Newman then describes the six drawings representing various "embodiments" of his invention (Figs. 1-6 to his application)[2] and continues with an explanation of "related principles" he has discovered: contrary to contemporary teaching that the magnetic field associated with an electric current-carrying conductor results from the electric current itself,

the gyroscopic particles making up the electric current ... interact with the electromagnetic makeup of the atoms of the conductor, causing them to align extremely rapidly, thereby then releasing some of their electromagnetic make-up in the form of a magnetic field....
* * * * * *
The magnetic field is the result of the atom alignment of the conductor.

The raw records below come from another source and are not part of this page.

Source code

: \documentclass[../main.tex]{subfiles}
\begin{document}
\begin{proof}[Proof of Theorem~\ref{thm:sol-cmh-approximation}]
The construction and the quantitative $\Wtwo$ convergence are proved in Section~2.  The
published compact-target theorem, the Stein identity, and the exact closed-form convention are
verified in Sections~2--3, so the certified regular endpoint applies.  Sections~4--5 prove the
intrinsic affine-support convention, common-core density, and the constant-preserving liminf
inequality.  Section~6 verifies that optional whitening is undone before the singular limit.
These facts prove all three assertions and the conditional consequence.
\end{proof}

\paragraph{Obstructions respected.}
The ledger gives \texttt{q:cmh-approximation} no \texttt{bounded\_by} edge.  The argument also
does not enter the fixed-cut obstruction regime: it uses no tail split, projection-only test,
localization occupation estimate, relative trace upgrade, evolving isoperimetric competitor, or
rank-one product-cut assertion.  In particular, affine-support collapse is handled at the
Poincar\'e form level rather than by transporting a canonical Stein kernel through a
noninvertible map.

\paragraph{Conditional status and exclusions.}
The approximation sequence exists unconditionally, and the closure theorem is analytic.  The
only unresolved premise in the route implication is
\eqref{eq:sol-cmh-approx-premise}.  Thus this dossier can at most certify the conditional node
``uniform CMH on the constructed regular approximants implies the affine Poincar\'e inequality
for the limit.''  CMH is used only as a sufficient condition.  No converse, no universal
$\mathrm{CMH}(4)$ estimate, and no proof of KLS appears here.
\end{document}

The more atoms in a conductor (up to a point), the stronger the magnetic field produced from a given amount of electric current input.... The reasons for this is that there are more conducting atoms to interact with the gyroscopic particles of the electric current moving through the conductor, which results in a greater number of conducting atoms being aligned, thereby then releasing some of their electromagnetic make-up....

Id. at 22-24.

On August 24, 1981, and again on January 6, 1982, the first patent examiner rejected Newman's application under 35 U.S. C. § 112, first paragraph.[3] Newman appealed to the Board of Appeals, comprised of three examiners-in-chief, who unanimously affirmed the first examiner's rejection on November 5, 1982. The Board said:

We do not doubt that a worker in this art with appellant's specification before him could construct a motor ... as shown in Fig. 6 of the drawing. Such a motor would not and could not be made to operate at an efficiency level of greater than 100%.... Such a machine is impossible. If it were possible ... some of the output energy developed could be fed back into the input and the machine would work forever without any external source of energy. Such machines are known as perpetual motion machines.... [M]achines of this type will not work. They violate either the first or the second law of thermodynamics.
* * * * * *
When a patent applicant presents an application describing an invention that contradicts known scientific principles the burden is on the examiner simply to point out this fact to appellant.... [T]he burden shifts to appellant to demonstrate either that his invention, as claimed, does not violate basic scientific principles or that those basic scientific principles are incorrect. In this case, appellant has attempted to do the first[;] he has invoked the mass-energy equivalence doctrine of Albert Einstein.
* * * * * *
There have been limited applications of the doctrine of mass energy equivalence. The scientific community has managed to obtain what is commonly known as atomic *19 power.... The relationship between ... atom splitting technique and appellant's invention is unclear from the description.
* * * * * *
[Certain of appellant's claims] embrace within their confines ... appellant's theory that he is somehow converting mass into energy in accordance with Einstein's equation E = mC2. There is no evidence before us that appellant has done that[,] nor is there any disclosure which would enable anyone having ordinary skill in the art to do it. (Emphasis in original).
* * * * * *
The only independent claim before us which does not directly embrace appellant's theory ... has the basic infirmity that it recites that appellant obtains more energy out of his apparatus than he puts in. This is impossible unless some of the mass of the device is converted to energy in accordance with appellant's theory. Therefore, appellant's theory is also claimed by implication. No evidence before us of any nature or description establishes that appellant's apparatus achieves a mass-energy conversion.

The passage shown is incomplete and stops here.